Brighton and Hove Reform members have supported plans for the sale and redevelopment of the synagogue site.

Around 50 congregants attended an EGM on Sunday at which proposals for the community’s future were outlined.

The idea is for the majority of the site to be sold to a local developer, Perth Securities, which will pursue planning permission and undertake construction.

The redevelopment will incorporate a smaller new synagogue on around a third of the site and a block of flats.

Members of the shul’s redevelopment committee told the EGM that the current building was unsuitable for the congregation’s needs, with some 400 excess seats and considerable unused space. It was also expensive to maintain and required costly refurbishment.

According to shul treasurer Peter Vos, “the agreement will include the provision of a new shul, fitted out to our requirements, on the northern part of the site.

“The shul will receive the equivalent of £3 million for that part of the plot on which flats will be built, following receipt of satisfactory planning permission.

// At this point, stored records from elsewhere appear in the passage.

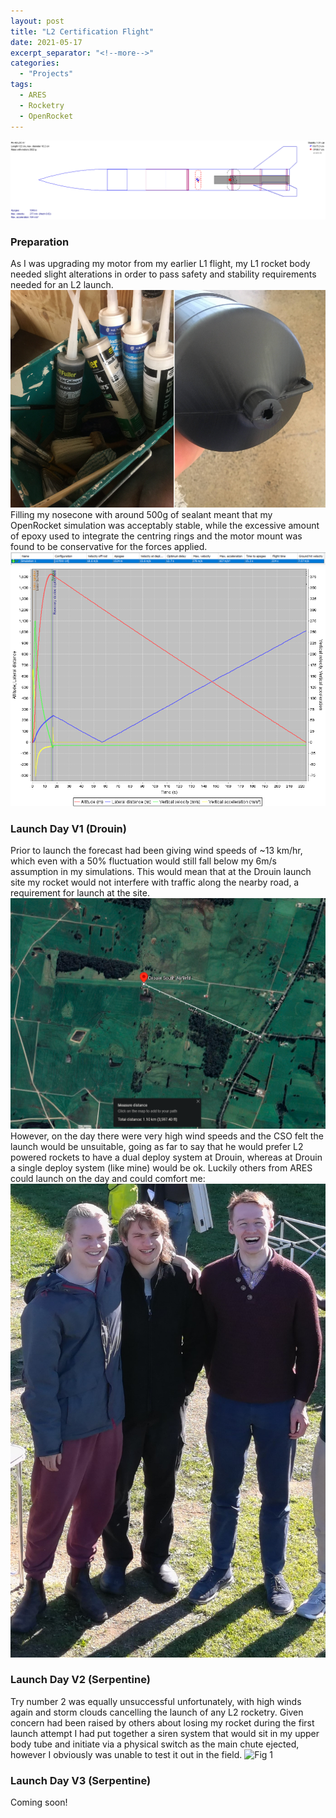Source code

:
 ```yaml
---
layout: post
title: "L2 Certification Flight"
date: 2021-05-17
excerpt_separator: "<!--more-->"
categories: 
  - "Projects"
tags:
  - ARES
  - Rocketry
  - OpenRocket
---
```


![Fig 1](/assets/personal/ROCKET/ROCKET-1.png)
<!--more-->

### Preparation
As I was upgrading my motor from my earlier L1 flight, my L1 rocket body needed slight alterations in order to pass safety and stability requirements needed for an L2 launch.
![Fig 1](/assets/personal/ROCKET/L2-NOSE.png)
Filling my nosecone with around 500g of sealant meant that my OpenRocket simulation was acceptably stable, while the excessive amount of epoxy used to integrate the centring rings and the motor mount was found to be conservative for the forces applied. 
![Fig 1](/assets/personal/ROCKET/L2-SIM.png)
![Fig 1](/assets/personal/ROCKET/L2-PLOT.png)

### Launch Day V1 (Drouin)
Prior to launch the forecast had been giving wind speeds of ~13 km/hr, which even with a 50% fluctuation would still fall below my 6m/s assumption in my simulations. This would mean that at the Drouin launch site my rocket would not interfere with traffic along the nearby road, a requirement for launch at the site.
![Fig 1](/assets/personal/ROCKET/L2-ROCKET.png)
However, on the day there were very high wind speeds and the CSO felt the launch would be unsuitable, going as far to say that he would prefer L2 powered rockets to have a dual deploy system at Drouin, whereas at Drouin a single deploy system (like mine) would be ok. 
Luckily others from ARES could launch on the day and could comfort me:
![Fig 1](/assets/personal/ROCKET/L2-Drouin.jpg)

### Launch Day V2 (Serpentine)
Try number 2 was equally unsuccessful unfortunately, with high winds again and storm clouds cancelling the launch of any L2 rocketry. Given concern had been raised by others about losing my rocket during the first launch attempt I had put together a siren system that would sit in my upper body tube and initiate via a physical switch as the main chute ejected, however I obviously was unable to test it out in the field.
![Fig 1](/assets/personal/ROCKET/SIREN.png)

### Launch Day V3 (Serpentine)
Coming soon!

“The developers will use that money to build and then fund the fit-out of a new shul to an agreed specification on the freehold land retained by the synagogue.”

If all goes to plan, the move into the new building will be in 2029.

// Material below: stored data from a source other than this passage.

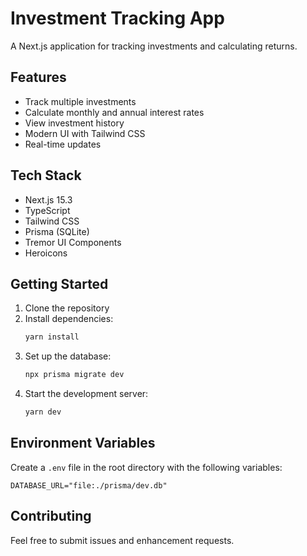 # Investment Tracking App

A Next.js application for tracking investments and calculating returns.

## Features

- Track multiple investments
- Calculate monthly and annual interest rates
- View investment history
- Modern UI with Tailwind CSS
- Real-time updates

## Tech Stack

- Next.js 15.3
- TypeScript
- Tailwind CSS
- Prisma (SQLite)
- Tremor UI Components
- Heroicons

## Getting Started

1. Clone the repository
2. Install dependencies:
   ```bash
   yarn install
   ```
3. Set up the database:
   ```bash
   npx prisma migrate dev
   ```
4. Start the development server:
   ```bash
   yarn dev
   ```

## Environment Variables

Create a `.env` file in the root directory with the following variables:
```
DATABASE_URL="file:./prisma/dev.db"
```

## Contributing

Feel free to submit issues and enhancement requests.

The vote in favour of the plans was not unanimous. Members Suzanne Anderson and Alison Dollow told the JC “that information came to light during the discussion which may lead to potential funding offers, in particular, with regard to a proper and accurate valuation of the stained glass windows.

“The windows are believed to be of great significance in the art history world.

“This could influence the redevelopment journey. We believe that it is vitally important we look into this further.”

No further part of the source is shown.